Reviewing the European Neighbourhood Policy: Eastern Perspectives
The European Neighbourhood Policy (ENP) is in tatters. When launching this regional framework for its neighbors in 2004, the EU stated that its ambition was to surround itself with a “ring of friends,” a zone of well-governed, stable, and prosperous states, with whom the EU has close and cooperative ties. Little over a decade later, instead, realities in the European neighborhood resemble a veritable ring of fire, with regional challenges and pressures on Europe greater than ever before. In Europe’s East, the EU has done precious little to support the fledgling democracies of Georgia, Moldova, and Ukraine; it failed to prevent backsliding into fully fledged autocracies in Azerbaijan and Belarus; and it has been helpless in the face of a resurgent and revisionist Russia.
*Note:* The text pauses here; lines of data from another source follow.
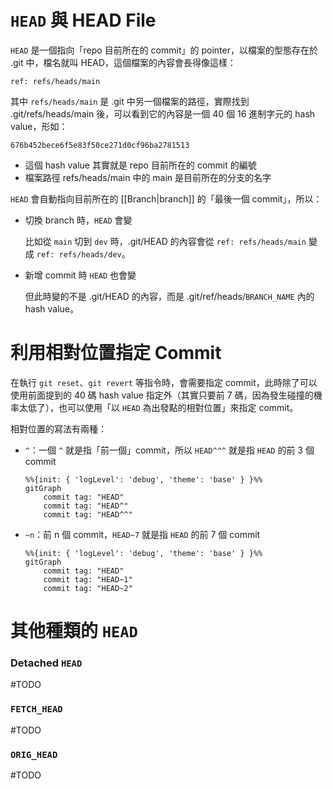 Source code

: # `HEAD` 與 HEAD File

`HEAD` 是一個指向「repo 目前所在的 commit」的 pointer，以檔案的型態存在於 .git 中，檔名就叫 HEAD，這個檔案的內容會長得像這樣：

```plaintext
ref: refs/heads/main
```

其中 `refs/heads/main` 是 .git 中另一個檔案的路徑，實際找到 .git/refs/heads/main 後，可以看到它的內容是一個 40 個 16 進制字元的 hash value，形如：

```plaintext
676b452bece6f5e83f50ce271d0cf96ba2781513
```

- 這個 hash value 其實就是 repo 目前所在的 commit 的編號
- 檔案路徑 refs/heads/main 中的 main 是目前所在的分支的名字

`HEAD` 會自動指向目前所在的 [[Branch|branch]] 的「最後一個 commit」，所以：

- 切換 branch 時，`HEAD` 會變

    比如從 `main` 切到 `dev` 時，.git/HEAD 的內容會從 `ref: refs/heads/main` 變成 `ref: refs/heads/dev`。

- 新增 commit 時 `HEAD` 也會變

    但此時變的不是 .git/HEAD 的內容，而是 .git/ref/heads/`BRANCH_NAME` 內的 hash value。

# 利用相對位置指定 Commit

在執行 `git reset`、`git revert` 等指令時，會需要指定 commit，此時除了可以使用前面提到的 40 碼 hash value 指定外（其實只要前 7 碼，因為發生碰撞的機率太低了），也可以使用「以 `HEAD` 為出發點的相對位置」來指定 commit。

相對位置的寫法有兩種：

- `^`：一個 `^` 就是指「前一個」commit，所以 `HEAD^^^` 就是指 `HEAD` 的前 3 個 commit

    ```mermaid
    %%{init: { 'logLevel': 'debug', 'theme': 'base' } }%%
    gitGraph
        commit tag: "HEAD"
        commit tag: "HEAD^"
        commit tag: "HEAD^^"
    ```

- `~n`：前 n 個 commit，`HEAD~7` 就是指 `HEAD` 的前 7 個 commit

    ```mermaid
    %%{init: { 'logLevel': 'debug', 'theme': 'base' } }%%
    gitGraph
        commit tag: "HEAD"
        commit tag: "HEAD~1"
        commit tag: "HEAD~2"
    ```

# 其他種類的 `HEAD`

### Detached `HEAD`

#TODO 

### `FETCH_HEAD`

#TODO 

### `ORIG_HEAD`

#TODO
South of Europe, an entire swath of countries across the Mediterranean has become disfigured by war and violence, exposed state failure, and unleashed massive migration flows. In clear acknowledgment of the serious challenges presented by the European neighborhood, and the inadequacy of its own policy, the EU recently launched a review process. Conducted jointly by the European Commission and the EU high representative for foreign and security policy, this process includes a consultation with a broad range of stakeholders both in the neighborhood and the EU itself.
None of the EU’s Eastern neighbors wishes to see the ENP discarded. Instead, all of them clearly favor its significant overhaul in a number of areas. A revised policy for Europe’s East has to have European values at its core, with an unambiguous and adamant projection of the EU’s normative model, which has brought peace, development, and democracy to large parts of Europe. The security needs of individual countries and the region as such need stronger emphasis. Serious and direct EU engagement is needed to solve existing frozen conflicts, and to address political, economic and societal vulnerabilities of individual countries. Further differentiation is needed, with added instruments that are tailored to individual neighbors instead of hitherto generalized formats.